→ RECORDS SHOWN:
►

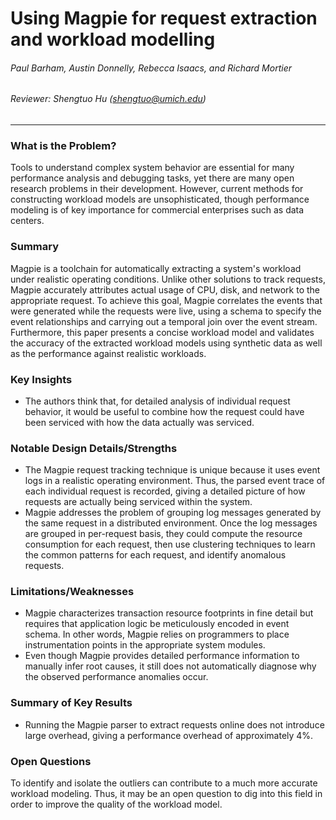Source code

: Using Magpie for request extraction and workload modelling
===

###### Paul Barham, Austin Donnelly, Rebecca Isaacs, and Richard Mortier

###### Reviewer: Shengtuo Hu (shengtuo@umich.edu)

---

### What is the Problem?

Tools to understand complex system behavior are essential for many performance analysis and debugging tasks, yet there are many open research problems in their development. However, current methods for constructing workload models are unsophisticated, though performance modeling is of key importance for commercial enterprises such as data centers.

### Summary

Magpie is a toolchain for automatically extracting a system's workload under realistic operating conditions. Unlike other solutions to track requests, Magpie accurately attributes actual usage of CPU, disk, and network to the appropriate request. To achieve this goal, Magpie correlates the events that were generated while the requests were live, using a schema to specify the event relationships and carrying out a temporal join over the event stream. Furthermore, this paper presents a concise workload model and validates the accuracy of the extracted workload models using synthetic data as well as the performance against realistic workloads.

### Key Insights

- The authors think that, for detailed analysis of individual request behavior, it would be useful to combine how the request could have been serviced with how the data actually was serviced.

### Notable Design Details/Strengths

- The Magpie request tracking technique is unique because it uses event logs in a realistic operating environment. Thus, the parsed event trace of each individual request is recorded, giving a detailed picture of how requests are actually being serviced within the system.
- Magpie addresses the problem of grouping log messages generated by the same request in a distributed environment. Once the log messages are grouped in per-request basis, they could compute the resource consumption for each request, then use clustering techniques to learn the common patterns for each request, and identify anomalous requests.

### Limitations/Weaknesses

- Magpie characterizes transaction resource footprints in fine detail but requires that application logic be meticulously encoded in event schema. In other words, Magpie relies on programmers to place instrumentation points in the appropriate system modules.
- Even though Magpie provides detailed performance information to manually infer root causes, it still does not automatically diagnose why the observed performance anomalies occur.

### Summary of Key Results

- Running the Magpie parser to extract requests online does not introduce large overhead, giving a performance overhead of approximately 4%.

### Open Questions

To identify and isolate the outliers can contribute to a much more accurate workload modeling. Thus, it may be an open question to dig into this field in order to improve the quality of the workload model.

◄

→ TASK TO CARRY OUT: Give the entries above again exactly, minus their pictures.

→ SOLUTION TO THE EXERCISE:
Source code

: Using Magpie for request extraction and workload modelling
===

###### Paul Barham, Austin Donnelly, Rebecca Isaacs, and Richard Mortier

###### Reviewer: Shengtuo Hu (shengtuo@umich.edu)

---

### What is the Problem?

Tools to understand complex system behavior are essential for many performance analysis and debugging tasks, yet there are many open research problems in their development. However, current methods for constructing workload models are unsophisticated, though performance modeling is of key importance for commercial enterprises such as data centers.

### Summary

Magpie is a toolchain for automatically extracting a system's workload under realistic operating conditions. Unlike other solutions to track requests, Magpie accurately attributes actual usage of CPU, disk, and network to the appropriate request. To achieve this goal, Magpie correlates the events that were generated while the requests were live, using a schema to specify the event relationships and carrying out a temporal join over the event stream. Furthermore, this paper presents a concise workload model and validates the accuracy of the extracted workload models using synthetic data as well as the performance against realistic workloads.

### Key Insights

- The authors think that, for detailed analysis of individual request behavior, it would be useful to combine how the request could have been serviced with how the data actually was serviced.

### Notable Design Details/Strengths

- The Magpie request tracking technique is unique because it uses event logs in a realistic operating environment. Thus, the parsed event trace of each individual request is recorded, giving a detailed picture of how requests are actually being serviced within the system.
- Magpie addresses the problem of grouping log messages generated by the same request in a distributed environment. Once the log messages are grouped in per-request basis, they could compute the resource consumption for each request, then use clustering techniques to learn the common patterns for each request, and identify anomalous requests.

### Limitations/Weaknesses

- Magpie characterizes transaction resource footprints in fine detail but requires that application logic be meticulously encoded in event schema. In other words, Magpie relies on programmers to place instrumentation points in the appropriate system modules.
- Even though Magpie provides detailed performance information to manually infer root causes, it still does not automatically diagnose why the observed performance anomalies occur.

### Summary of Key Results

- Running the Magpie parser to extract requests online does not introduce large overhead, giving a performance overhead of approximately 4%.

### Open Questions

To identify and isolate the outliers can contribute to a much more accurate workload modeling. Thus, it may be an open question to dig into this field in order to improve the quality of the workload model.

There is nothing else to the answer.